Improving Demand Forecast Accuracy with AI at a Construction Materials Manufacturer

How better forecasting cut inventory 17% and stockouts 52% at the same time

The challenge

A global leader in the design, manufacturing, and distribution of construction materials had two problems at the same time. Their warehouses were full. But their customer couldn't get what they needed.

Their planning process was out of sync with actual customer demand. They keep making and stocking products that became obsolete or expired, and the products the customers did want kept running short.

As a result, working capital piled up in the form of stock no one wanted. They needed to free up working capital by forecasting demand more accurately and aligning their supply to what customers actually wanted to order.

The work

We started by mapping demand by SKU, location, and time.

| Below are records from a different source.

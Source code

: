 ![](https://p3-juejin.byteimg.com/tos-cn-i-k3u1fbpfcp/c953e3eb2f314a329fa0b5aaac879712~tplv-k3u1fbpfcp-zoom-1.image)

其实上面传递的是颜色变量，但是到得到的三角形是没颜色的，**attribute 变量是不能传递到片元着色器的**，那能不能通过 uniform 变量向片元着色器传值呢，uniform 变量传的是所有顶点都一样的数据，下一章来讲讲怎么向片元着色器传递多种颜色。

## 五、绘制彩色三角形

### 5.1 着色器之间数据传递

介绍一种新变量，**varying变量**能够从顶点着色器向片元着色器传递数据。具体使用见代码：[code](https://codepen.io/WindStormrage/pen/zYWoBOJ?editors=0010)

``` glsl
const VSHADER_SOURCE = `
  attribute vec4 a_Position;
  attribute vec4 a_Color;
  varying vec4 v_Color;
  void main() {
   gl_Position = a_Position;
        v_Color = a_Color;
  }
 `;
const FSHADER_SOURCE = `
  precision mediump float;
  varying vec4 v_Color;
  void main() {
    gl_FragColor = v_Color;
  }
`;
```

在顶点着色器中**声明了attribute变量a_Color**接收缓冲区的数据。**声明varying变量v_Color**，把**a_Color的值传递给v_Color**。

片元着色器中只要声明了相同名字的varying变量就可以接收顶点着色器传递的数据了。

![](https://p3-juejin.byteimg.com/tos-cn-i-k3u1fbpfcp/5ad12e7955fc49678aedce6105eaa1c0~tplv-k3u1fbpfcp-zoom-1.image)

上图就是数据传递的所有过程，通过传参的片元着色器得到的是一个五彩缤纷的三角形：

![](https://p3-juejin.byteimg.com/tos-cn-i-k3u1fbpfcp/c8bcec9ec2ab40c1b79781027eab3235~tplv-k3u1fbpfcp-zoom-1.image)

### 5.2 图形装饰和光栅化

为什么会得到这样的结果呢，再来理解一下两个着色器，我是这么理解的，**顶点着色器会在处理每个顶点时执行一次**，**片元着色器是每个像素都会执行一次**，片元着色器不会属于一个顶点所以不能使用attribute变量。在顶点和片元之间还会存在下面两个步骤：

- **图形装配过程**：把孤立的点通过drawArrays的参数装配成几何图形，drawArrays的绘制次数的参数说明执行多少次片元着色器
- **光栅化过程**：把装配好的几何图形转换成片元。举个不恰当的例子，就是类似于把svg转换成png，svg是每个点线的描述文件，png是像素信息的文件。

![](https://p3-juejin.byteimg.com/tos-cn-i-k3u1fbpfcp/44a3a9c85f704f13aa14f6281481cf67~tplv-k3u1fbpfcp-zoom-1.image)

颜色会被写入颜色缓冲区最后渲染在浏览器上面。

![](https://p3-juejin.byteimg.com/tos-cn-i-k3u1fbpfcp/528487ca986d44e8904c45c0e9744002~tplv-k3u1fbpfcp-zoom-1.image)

Then we looked at the variables that might realistically have an impact on demand (historical pricing, weather, promotions, distribution dynamics, etc.)

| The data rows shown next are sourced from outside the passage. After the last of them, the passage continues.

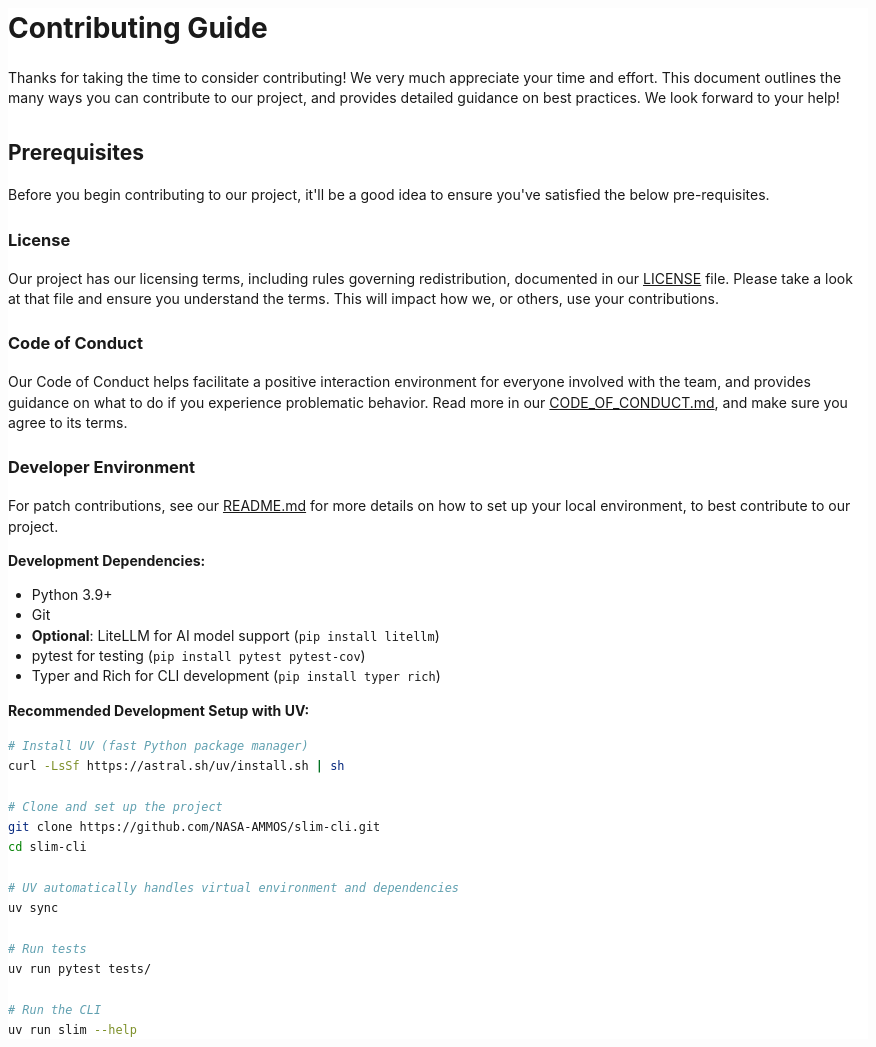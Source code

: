 # Contributing Guide

Thanks for taking the time to consider contributing! We very much appreciate your time and effort. This document outlines the many ways you can contribute to our project, and provides detailed guidance on best practices. We look forward to your help!

## Prerequisites

Before you begin contributing to our project, it'll be a good idea to ensure you've satisfied the below pre-requisites. 

### License

Our project has our licensing terms, including rules governing redistribution, documented in our [LICENSE](LICENSE) file. Please take a look at that file and ensure you understand the terms. This will impact how we, or others, use your contributions.

### Code of Conduct

Our Code of Conduct helps facilitate a positive interaction environment for everyone involved with the team, and provides guidance on what to do if you experience problematic behavior. Read more in our [CODE_OF_CONDUCT.md](CODE_OF_CONDUCT.md), and make sure you agree to its terms. 

### Developer Environment

For patch contributions, see our [README.md](README.md) for more details on how to set up your local environment, to best contribute to our project.

**Development Dependencies:**
- Python 3.9+
- Git
- **Optional**: LiteLLM for AI model support (`pip install litellm`)
- pytest for testing (`pip install pytest pytest-cov`)
- Typer and Rich for CLI development (`pip install typer rich`)

**Recommended Development Setup with UV:**
```bash
# Install UV (fast Python package manager)
curl -LsSf https://astral.sh/uv/install.sh | sh

# Clone and set up the project
git clone https://github.com/NASA-AMMOS/slim-cli.git
cd slim-cli

# UV automatically handles virtual environment and dependencies
uv sync

# Run tests
uv run pytest tests/

# Run the CLI
uv run slim --help
```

Rather than a single silver-bullet model, we used a variety of methods to figure out which variables drove demand.

  • Moving averages and exponential smoothing where demand was stable.
  • ARIMA for time-series structure.
  • Hierarchical models to link category trends down to individual product behavior.
  • Econometric models to separate the effects of weather from pricing from promotion.
  • Segmentation grouped products by category and seasonality.

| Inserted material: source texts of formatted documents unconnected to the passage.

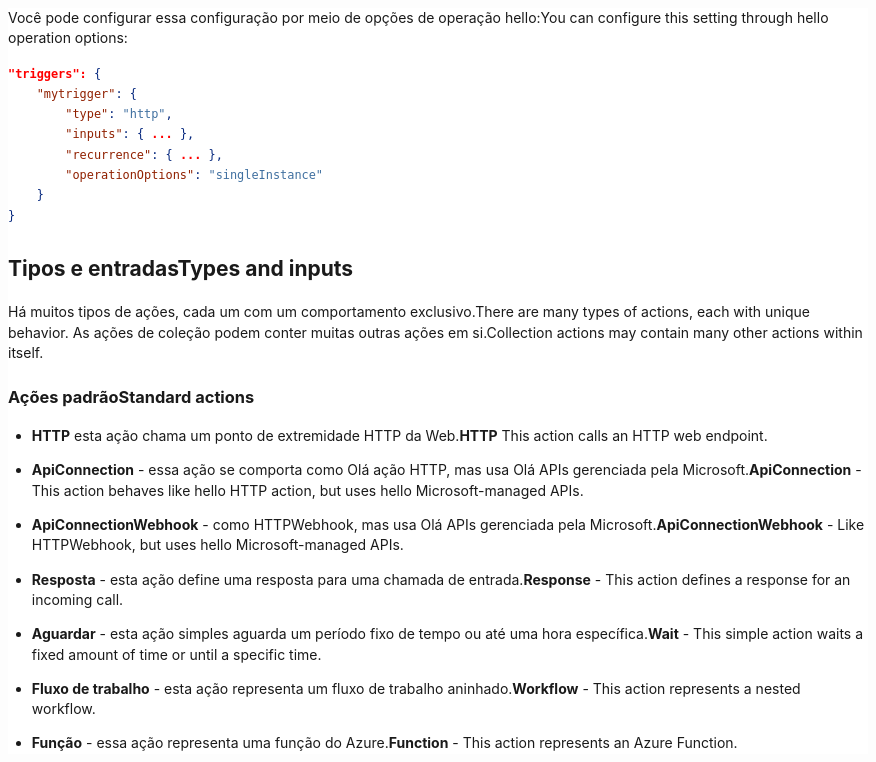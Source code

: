 <span data-ttu-id="9cac8-359">Você pode configurar essa configuração por meio de opções de operação hello:</span><span class="sxs-lookup"><span data-stu-id="9cac8-359">You can configure this setting through hello operation options:</span></span>

```json
"triggers": {
    "mytrigger": {
        "type": "http",
        "inputs": { ... },
        "recurrence": { ... },
        "operationOptions": "singleInstance"
    }
}
```

## <a name="types-and-inputs"></a><span data-ttu-id="9cac8-360">Tipos e entradas</span><span class="sxs-lookup"><span data-stu-id="9cac8-360">Types and inputs</span></span>  

<span data-ttu-id="9cac8-361">Há muitos tipos de ações, cada um com um comportamento exclusivo.</span><span class="sxs-lookup"><span data-stu-id="9cac8-361">There are many types of actions, each with unique behavior.</span></span> <span data-ttu-id="9cac8-362">As ações de coleção podem conter muitas outras ações em si.</span><span class="sxs-lookup"><span data-stu-id="9cac8-362">Collection actions may contain many other actions within itself.</span></span>

### <a name="standard-actions"></a><span data-ttu-id="9cac8-363">Ações padrão</span><span class="sxs-lookup"><span data-stu-id="9cac8-363">Standard actions</span></span>  

-   <span data-ttu-id="9cac8-364">**HTTP** esta ação chama um ponto de extremidade HTTP da Web.</span><span class="sxs-lookup"><span data-stu-id="9cac8-364">**HTTP** This action calls an HTTP web endpoint.</span></span>  
  
-   <span data-ttu-id="9cac8-365">**ApiConnection** \- essa ação se comporta como Olá ação HTTP, mas usa Olá APIs gerenciada pela Microsoft.</span><span class="sxs-lookup"><span data-stu-id="9cac8-365">**ApiConnection** \- This action behaves like hello HTTP action, but uses hello Microsoft-managed APIs.</span></span>  
  
-   <span data-ttu-id="9cac8-366">**ApiConnectionWebhook** \- como HTTPWebhook, mas usa Olá APIs gerenciada pela Microsoft.</span><span class="sxs-lookup"><span data-stu-id="9cac8-366">**ApiConnectionWebhook** \- Like HTTPWebhook, but uses hello Microsoft-managed APIs.</span></span>  
  
-   <span data-ttu-id="9cac8-367">**Resposta** \- esta ação define uma resposta para uma chamada de entrada.</span><span class="sxs-lookup"><span data-stu-id="9cac8-367">**Response** \- This action defines a response for an incoming call.</span></span>  
  
-   <span data-ttu-id="9cac8-368">**Aguardar** \- esta ação simples aguarda um período fixo de tempo ou até uma hora específica.</span><span class="sxs-lookup"><span data-stu-id="9cac8-368">**Wait** \- This simple action waits a fixed amount of time or until a specific time.</span></span>  
  
-   <span data-ttu-id="9cac8-369">**Fluxo de trabalho** \- esta ação representa um fluxo de trabalho aninhado.</span><span class="sxs-lookup"><span data-stu-id="9cac8-369">**Workflow** \- This action represents a nested workflow.</span></span>  

-   <span data-ttu-id="9cac8-370">**Função** \- essa ação representa uma função do Azure.</span><span class="sxs-lookup"><span data-stu-id="9cac8-370">**Function** \- This action represents an Azure Function.</span></span>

The end result was a set of forecasts for each SKU, based on how each actually sells.

The last phase put the forecasts to work. We gave the client an optimized operating model, which helped them reorganize inventory around the model outputs. We also helped change their planning processed based on what the machine learning algorithms and models recommended.

The impact

Metric Result
Inventory levels-17%
Stockouts-52%
Obsolete / expired product expenses-46%

Typically inventory reductions result in stockouts, and stockout reductions cost you inventory. This client was able to get the best of both worlds, Capital came out of idle stock, waste from expired goods fell by almost half, and planning long-term got more accurate across their SKUs.

Why it worked

We realized there was not going to be a single model that could get them a consistent result. We leaned on classical statistics when it was sufficient, machine learning to isolate variables, and used segmentation to keep the models honest at the SKU level. More importantly, the planning process finally ran on accurate forecasting, which could create durable results.